ENTRIES SHOWN Start Marker
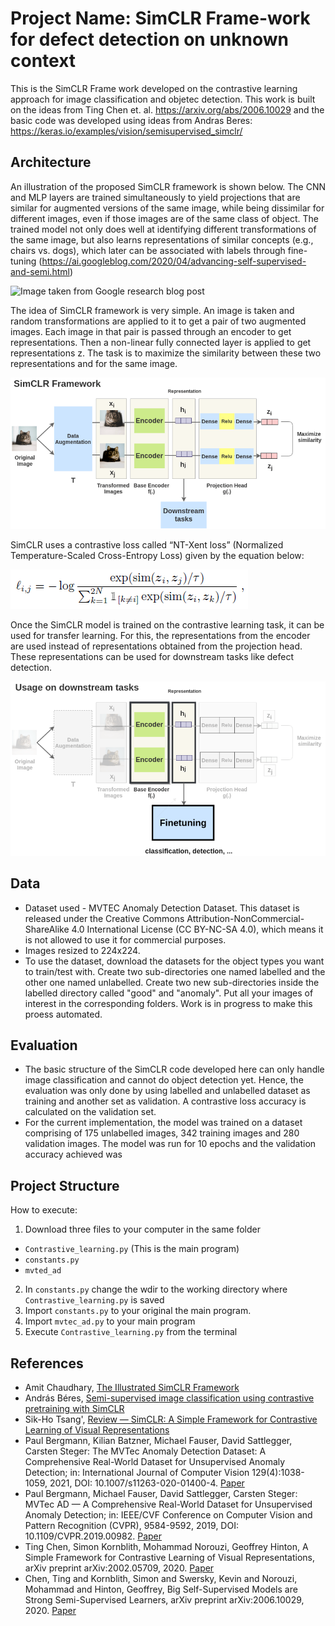 # Project Name: SimCLR Frame-work for defect detection on unknown context

This is the SimCLR Frame work developed on the contrastive learning approach for image classification and objetec detection. This work is built on the ideas from Ting Chen et. al. https://arxiv.org/abs/2006.10029 and the basic code was developed using ideas from Andras Beres: https://keras.io/examples/vision/semisupervised_simclr/

## Architecture

An illustration of the proposed SimCLR framework is shown below. The CNN and MLP layers are trained simultaneously to yield projections that are similar for augmented versions of the same image, while being dissimilar for different images, even if those images are of the same class of object. The trained model not only does well at identifying different transformations of the same image, but also learns representations of similar concepts (e.g., chairs vs. dogs), which later can be associated with labels through fine-tuning (https://ai.googleblog.com/2020/04/advancing-self-supervised-and-semi.html)

![](https://1.bp.blogspot.com/--vH4PKpE9Yo/Xo4a2BYervI/AAAAAAAAFpM/vaFDwPXOyAokAC8Xh852DzOgEs22NhbXwCLcBGAsYHQ/s640/image4.gif "Image taken from Google research blog post")

The idea of SimCLR framework is very simple. An image is taken and random transformations are applied to it to get a pair of two augmented images. Each image in that pair is passed through an encoder to get representations. Then a non-linear fully connected layer is applied to get representations z. The task is to maximize the similarity between these two representations and for the same image.

![Alt text](https://github.com/divyajshah28/SimCLR_Defect_Detection/blob/main/files/simclr-general-architecture.png "Image taken from Amit Chaudhary's blog")

SimCLR uses a contrastive loss called “NT-Xent loss” (Normalized Temperature-Scaled Cross-Entropy Loss) given by the equation below: 

![](https://github.com/divyajshah28/SimCLR_Defect_Detection/blob/main/files/loss.png)

Once the SimCLR model is trained on the contrastive learning task, it can be used for transfer learning. For this, the representations from the encoder are used instead of representations obtained from the projection head. These representations can be used for downstream tasks like defect detection.

![](https://github.com/divyajshah28/SimCLR_Defect_Detection/blob/main/files/simclr-downstream.png)

## Data 

* Dataset used - MVTEC Anomaly Detection Dataset. This dataset is released under the Creative Commons Attribution-NonCommercial-ShareAlike 4.0 International License (CC BY-NC-SA 4.0), which means it is not allowed to use it for commercial purposes.
* Images resized to 224x224.
* To use the dataset, download the datasets for the object types you want to train/test with. Create two sub-directories one named labelled and the other one named unlabelled. Create two new sub-directories inside the labelled directory called "good" and "anomaly". Put all your images of interest in the corresponding folders. Work is in progress to make this proess automated.

## Evaluation

* The basic structure of the SimCLR code developed here can only handle image classification and cannot do object detection yet. Hence, the evaluation was only done by using labelled and unlabelled dataset as training and another set as validation. A contrastive loss accuracy is calculated on the validation set. 
* For the current implementation, the model was trained on a dataset comprising of 175 unlabelled images, 342 training images and 280 validation images. The model was run for 10 epochs and the validation accuracy achieved was 

## Project Structure

How to execute: 

1. Download three files to your computer in the same folder
* `Contrastive_learning.py` (This is the main program)
* `constants.py`
* `mvted_ad`

2. In `constants.py` change the wdir to the working directory where `Contrastive_learning.py` is saved
3. Import `constants.py` to your original the main program.
4. Import `mvtec_ad.py` to your main program
5. Execute `Contrastive_learning.py` from the terminal

## References

* Amit Chaudhary, [The Illustrated SimCLR Framework](https://amitness.com/2020/03/illustrated-simclr/)
* András Béres, [Semi-supervised image classification using contrastive pretraining with SimCLR](https://keras.io/examples/vision/semisupervised_simclr/)
* Sik-Ho Tsang', [Review — SimCLR: A Simple Framework for Contrastive Learning of Visual Representations](https://sh-tsang.medium.com/review-simclr-a-simple-framework-for-contrastive-learning-of-visual-representations-5de42ba0bc66)
* Paul Bergmann, Kilian Batzner, Michael Fauser, David Sattlegger, Carsten Steger: The MVTec Anomaly Detection Dataset: A Comprehensive Real-World Dataset for Unsupervised Anomaly Detection; in: International Journal of Computer Vision 129(4):1038-1059, 2021, DOI: 10.1007/s11263-020-01400-4. [Paper](https://link.springer.com/content/pdf/10.1007/s11263-020-01400-4.pdf)
* Paul Bergmann, Michael Fauser, David Sattlegger, Carsten Steger: MVTec AD — A Comprehensive Real-World Dataset for Unsupervised Anomaly Detection; in: IEEE/CVF Conference on Computer Vision and Pattern Recognition (CVPR), 9584-9592, 2019, DOI: 10.1109/CVPR.2019.00982. [Paper](https://www.mvtec.com/fileadmin/Redaktion/mvtec.com/company/research/datasets/mvtec_ad.pdf)
* Ting Chen, Simon Kornblith, Mohammad Norouzi, Geoffrey Hinton, A Simple Framework for Contrastive Learning of Visual Representations, arXiv preprint arXiv:2002.05709, 2020. [Paper](https://arxiv.org/abs/2002.05709)
* Chen, Ting and Kornblith, Simon and Swersky, Kevin and Norouzi, Mohammad and Hinton, Geoffrey, Big Self-Supervised Models are Strong Semi-Supervised Learners, arXiv preprint arXiv:2006.10029, 2020. [Paper](https://arxiv.org/abs/2006.10029)
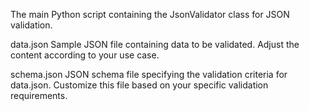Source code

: The main Python script containing the JsonValidator class for JSON validation.

data.json
Sample JSON file containing data to be validated. Adjust the content according to your use case.

schema.json
JSON schema file specifying the validation criteria for data.json. Customize this file based on your specific validation requirements.
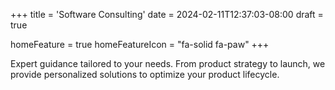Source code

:+++
title = 'Software Consulting'
date = 2024-02-11T12:37:03-08:00
draft = true

homeFeature = true
homeFeatureIcon = "fa-solid fa-paw"
+++

Expert guidance tailored to your needs. From product strategy to launch, we provide personalized solutions to optimize your product lifecycle.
ENTRIES SHOWN End Marker
§ **TASK INSTRUCTIONS**: Would you restate word for word only the lines from the one containing "Sample JSON file" to the final line of the material, both ends included, without any pictures?

§ **RESULT OF THE EXERCISE**:
Sample JSON file containing data to be validated. Adjust the content according to your use case.

schema.json
JSON schema file specifying the validation criteria for data.json. Customize this file based on your specific validation requirements.
Source code

:+++
title = 'Software Consulting'
date = 2024-02-11T12:37:03-08:00
draft = true

homeFeature = true
homeFeatureIcon = "fa-solid fa-paw"
+++

Expert guidance tailored to your needs. From product strategy to launch, we provide personalized solutions to optimize your product lifecycle.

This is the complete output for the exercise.